3. Il résulte de l’instruction que le 14 mars 2025, la commission de médiation de Lot-et-Garonne, en application du II de l’article L. 441-2-3 du code de la construction et de l’habitation, a reconnu M. B... A... C... prioritaire et devant être logé avec sa famille d’urgence dans un logement répondant à ses besoins et à ses capacités de type T5 sur la commune de Villeneuve-sur-Lot ou Bias avec un loyer maximum de 650 euros charges comprises. Alors que le délai de trois mois prévu à l’article R. 441-16-1 du même code est désormais dépassé, l’intéressé a saisi le tribunal, sur le fondement de l’article L. 441-2-3-1 du code de la construction et de l’habitation, afin qu’il soit enjoint au préfet de la Gironde de procéder à l’exécution de cette décision.

4. Le préfet de Lot-et-Garonne justifie en défense avoir saisi le bailleur social Habitalys le 26 mars 2025, que celui-ci a tenu depuis lors cinq commissions d’attribution locative sur le secteur de Villeneuve-sur-Lot mais que compte tenu de la tension existante, seuls dix logements ont pu être attribués depuis mars 2025, dont aucun de type T5 ou supérieur. Le préfet justifie également avoir saisi, comme préconisé par la commission de médiation, l’agence immobilière à vocation sociale de Villeneuve-sur-Lot, ainsi que la bailleur social Domofrance.

5. Pour autant, et malgré ces diligences, il est constant qu’à ce jour il n’a pas été proposé au requérant un logement tenant compte de ses besoins et de ses capacités tels que reconnus par la commission de médiation. En outre, le préfet n’établit ni même n’allègue que l’urgence aurait complètement disparu ou que le comportement du bénéficiaire de la décision de la commission de médiation serait de nature à faire obstacle à l’exécution de cette décision. Dans ces conditions, il y a lieu d’enjoindre au préfet de Lot-et-Garonne de proposer un logement à M. B... A... C..., ainsi qu’il le demande au tribunal, dans un délai de trois mois suivant la notification du présent jugement. Dans les circonstances de l’espèce, il n’y a pas lieu d’assortir cette injonction d’une astreinte.

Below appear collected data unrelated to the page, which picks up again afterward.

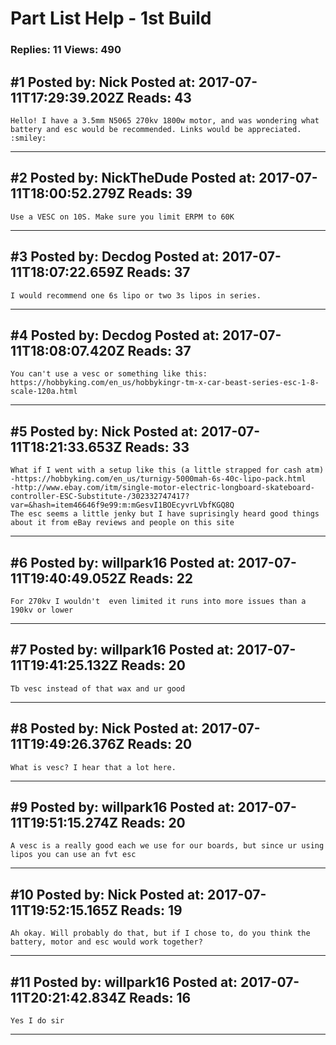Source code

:# Part List Help - 1st Build

### Replies: 11 Views: 490

## \#1 Posted by: Nick Posted at: 2017-07-11T17:29:39.202Z Reads: 43

```
Hello! I have a 3.5mm N5065 270kv 1800w motor, and was wondering what battery and esc would be recommended. Links would be appreciated. :smiley:
```

---
## \#2 Posted by: NickTheDude Posted at: 2017-07-11T18:00:52.279Z Reads: 39

```
Use a VESC on 10S. Make sure you limit ERPM to 60K
```

---
## \#3 Posted by: Decdog Posted at: 2017-07-11T18:07:22.659Z Reads: 37

```
I would recommend one 6s lipo or two 3s lipos in series.
```

---
## \#4 Posted by: Decdog Posted at: 2017-07-11T18:08:07.420Z Reads: 37

```
You can't use a vesc or something like this: https://hobbyking.com/en_us/hobbykingr-tm-x-car-beast-series-esc-1-8-scale-120a.html
```

---
## \#5 Posted by: Nick Posted at: 2017-07-11T18:21:33.653Z Reads: 33

```
What if I went with a setup like this (a little strapped for cash atm)
-https://hobbyking.com/en_us/turnigy-5000mah-6s-40c-lipo-pack.html
-http://www.ebay.com/itm/single-motor-electric-longboard-skateboard-controller-ESC-Substitute-/302332747417?var=&hash=item46646f9e99:m:mGesvI1BOEcyvrLVbfKGQ8Q
The esc seems a little jenky but I have suprisingly heard good things about it from eBay reviews and people on this site
```

---
## \#6 Posted by: willpark16 Posted at: 2017-07-11T19:40:49.052Z Reads: 22

```
For 270kv I wouldn't  even limited it runs into more issues than a 190kv or lower
```

---
## \#7 Posted by: willpark16 Posted at: 2017-07-11T19:41:25.132Z Reads: 20

```
Tb vesc instead of that wax and ur good
```

---
## \#8 Posted by: Nick Posted at: 2017-07-11T19:49:26.376Z Reads: 20

```
What is vesc? I hear that a lot here.
```

---
## \#9 Posted by: willpark16 Posted at: 2017-07-11T19:51:15.274Z Reads: 20

```
A vesc is a really good each we use for our boards, but since ur using lipos you can use an fvt esc
```

---
## \#10 Posted by: Nick Posted at: 2017-07-11T19:52:15.165Z Reads: 19

```
Ah okay. Will probably do that, but if I chose to, do you think the battery, motor and esc would work together?
```

---
## \#11 Posted by: willpark16 Posted at: 2017-07-11T20:21:42.834Z Reads: 16

```
Yes I do sir
```

---
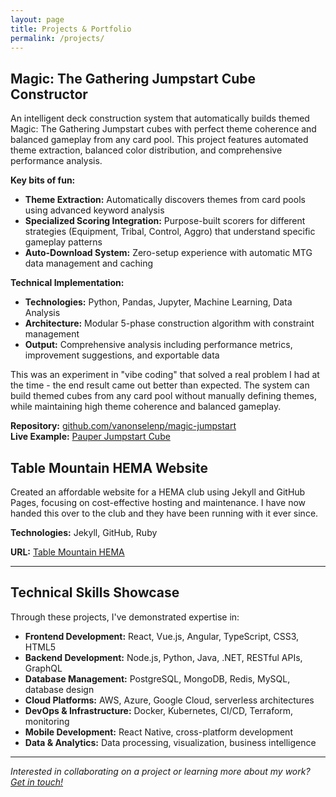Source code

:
 ```yaml
---
layout: page
title: Projects & Portfolio
permalink: /projects/
---
```


## Magic: The Gathering Jumpstart Cube Constructor

An intelligent deck construction system that automatically builds themed Magic: The Gathering Jumpstart cubes with perfect theme coherence and balanced gameplay from any card pool. This project features automated theme extraction, balanced color distribution, and comprehensive performance analysis.

**Key bits of fun:**
- **Theme Extraction:** Automatically discovers themes from card pools using advanced keyword analysis
- **Specialized Scoring Integration:** Purpose-built scorers for different strategies (Equipment, Tribal, Control, Aggro) that understand specific gameplay patterns
- **Auto-Download System:** Zero-setup experience with automatic MTG data management and caching

**Technical Implementation:**

- **Technologies:** Python, Pandas, Jupyter, Machine Learning, Data Analysis
- **Architecture:** Modular 5-phase construction algorithm with constraint management
- **Output:** Comprehensive analysis including performance metrics, improvement suggestions, and exportable data

This was an experiment in "vibe coding" that solved a real problem I had at the time - the end result came out better than expected. The system can build themed cubes from any card pool without manually defining themes, while maintaining high theme coherence and balanced gameplay.

**Repository:** [github.com/vanonselenp/magic-jumpstart](https://github.com/vanonselenp/magic-jumpstart)  
**Live Example:** [Pauper Jumpstart Cube](https://cubecobra.com/cube/list/pauper-jumpstart-06-2025)

## Table Mountain HEMA Website 

Created an affordable website for a HEMA club using Jekyll and GitHub Pages, focusing on cost-effective hosting and maintenance. I have now handed this over to the club and they have been running with it ever since.

**Technologies:** Jekyll, GitHub, Ruby

**URL:** [Table Mountain HEMA](https://www.tablemountainhema.co.za/)

---

## Technical Skills Showcase

Through these projects, I've demonstrated expertise in:

- **Frontend Development:** React, Vue.js, Angular, TypeScript, CSS3, HTML5
- **Backend Development:** Node.js, Python, Java, .NET, RESTful APIs, GraphQL
- **Database Management:** PostgreSQL, MongoDB, Redis, MySQL, database design
- **Cloud Platforms:** AWS, Azure, Google Cloud, serverless architectures
- **DevOps & Infrastructure:** Docker, Kubernetes, CI/CD, Terraform, monitoring
- **Mobile Development:** React Native, cross-platform development
- **Data & Analytics:** Data processing, visualization, business intelligence

---

*Interested in collaborating on a project or learning more about my work? [Get in touch!](/contact/)*
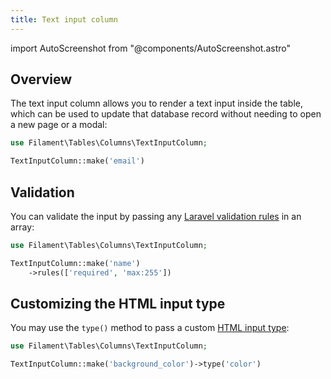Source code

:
 ```yaml
---
title: Text input column
---
```

import AutoScreenshot from "@components/AutoScreenshot.astro"

## Overview

The text input column allows you to render a text input inside the table, which can be used to update that database record without needing to open a new page or a modal:

```php
use Filament\Tables\Columns\TextInputColumn;

TextInputColumn::make('email')
```

<AutoScreenshot name="tables/columns/text-input/simple" alt="Text input column" version="3.x" />

## Validation

You can validate the input by passing any [Laravel validation rules](https://laravel.com/docs/validation#available-validation-rules) in an array:

```php
use Filament\Tables\Columns\TextInputColumn;

TextInputColumn::make('name')
    ->rules(['required', 'max:255'])
```

## Customizing the HTML input type

You may use the `type()` method to pass a custom [HTML input type](https://developer.mozilla.org/en-US/docs/Web/HTML/Element/input#input_types):

```php
use Filament\Tables\Columns\TextInputColumn;

TextInputColumn::make('background_color')->type('color')
```
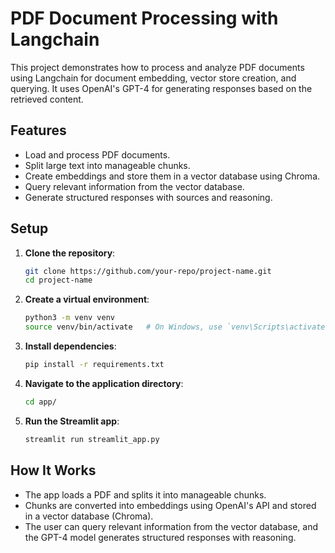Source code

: # PDF Document Processing with Langchain

This project demonstrates how to process and analyze PDF documents using Langchain for document embedding, vector store creation, and querying. It uses OpenAI's GPT-4 for generating responses based on the retrieved content.

## Features
- Load and process PDF documents.
- Split large text into manageable chunks.
- Create embeddings and store them in a vector database using Chroma.
- Query relevant information from the vector database.
- Generate structured responses with sources and reasoning.

## Setup

1. **Clone the repository**:
   ```bash
   git clone https://github.com/your-repo/project-name.git
   cd project-name
   ```

2. **Create a virtual environment**:
   ```bash
   python3 -m venv venv
   source venv/bin/activate   # On Windows, use `venv\Scripts\activate`
   ```

3. **Install dependencies**:
   ```bash
   pip install -r requirements.txt
   ```

4. **Navigate to the application directory**:
   ```bash
   cd app/
   ```

5. **Run the Streamlit app**:
   ```bash
   streamlit run streamlit_app.py
   ```

## How It Works
- The app loads a PDF and splits it into manageable chunks.
- Chunks are converted into embeddings using OpenAI's API and stored in a vector database (Chroma).
- The user can query relevant information from the vector database, and the GPT-4 model generates structured responses with reasoning.
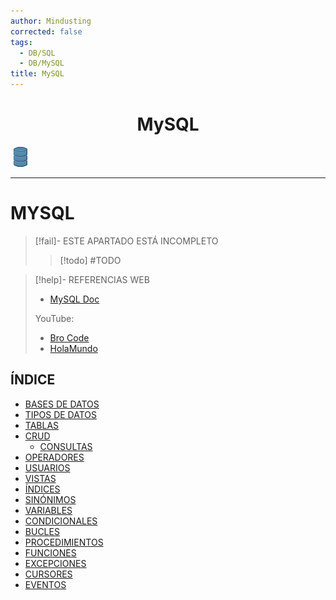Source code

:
 ```yaml
---
author: Mindusting
corrected: false
tags:
  - DB/SQL
  - DB/MySQL
title: MySQL
---
```


<h1 align="center">MySQL</h1>

![#logo](../../../../img/db.png)

---

# MYSQL

> [!fail]- ESTE APARTADO ESTÁ INCOMPLETO
> > [!todo] #TODO

> [!help]- REFERENCIAS WEB
> - [MySQL Doc](https://dev.mysql.com/doc/)
> 
> YouTube:
> - [Bro Code](https://youtu.be/5OdVJbNCSso)
> - [HolaMundo](https://youtu.be/uUdKAYl-F7g)

## ÍNDICE

- [BASES DE DATOS](mysql_db.md)
- [TIPOS DE DATOS](mysql_data_types.md)
- [TABLAS](mysql_table.md)
- [CRUD](mysql_crud.md)
    - [CONSULTAS](mysql_queries.md)
- [OPERADORES](mysql_operators.md)
- [USUARIOS](mysql_users.md)
- [VISTAS](mysql_view.md)
- [ÍNDICES](mysql_index.md)
- [SINÓNIMOS](mysql_synonyms.md)
- [VARIABLES](mysql_variables.md)
- [CONDICIONALES](mysql_conditionals.md)
- [BUCLES](mysql_loop.md)
- [PROCEDIMIENTOS](mysql_procedures.md)
- [FUNCIONES](mysql_func.md)
- [EXCEPCIONES](mysql_exceptions.md)
- [CURSORES](mysql_cursors.md)
- [EVENTOS](mysql_events.md)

Sur les frais d’instance :

6. Dans les circonstances de l’espèce, il n’y a pas lieu de faire droit aux conclusions de M. B... A... C... devant être regardées comme présentées sur le fondement de l’article L. 761-1 du code de justice administrative, qui sont au demeurant non chiffrées et non justifiées.

DÉCIDE :


Article 1er : Il est enjoint au préfet de Lot-et-Garonne de proposer à M. B... A... C... un logement, conformément à la décision de la commission de médiation du 14 mars 2025, dans un délai de trois mois suivant la notification du présent jugement. Le préfet tiendra le greffe du juge social du tribunal immédiatement informé des dispositions prises pour répondre à cette injonction. Le requérant fera connaître au tribunal toute évolution de sa situation et, s’il entend renoncer au bénéfice de la mesure d’injonction ordonnée, il l’en informera.

Article 2 : Le surplus de la requête est rejeté.







Article 3 : Le présent jugement sera notifié à M. A... B... A... C..., à la ministre chargée du logement et au préfet de Lot-et-Garonne.

Rendu public par mise à disposition au greffe le 29 septembre 2025.



Le magistrat désigné,

E. WILLEM
La greffière,

P. GAULON



La République mande et ordonne à la ministre chargée du logement en ce qui la concerne ou à tous commissaires de justice à ce requis en ce qui concerne les voies de droit commun contre les parties privées, de pourvoir à l’exécution de la présente décision.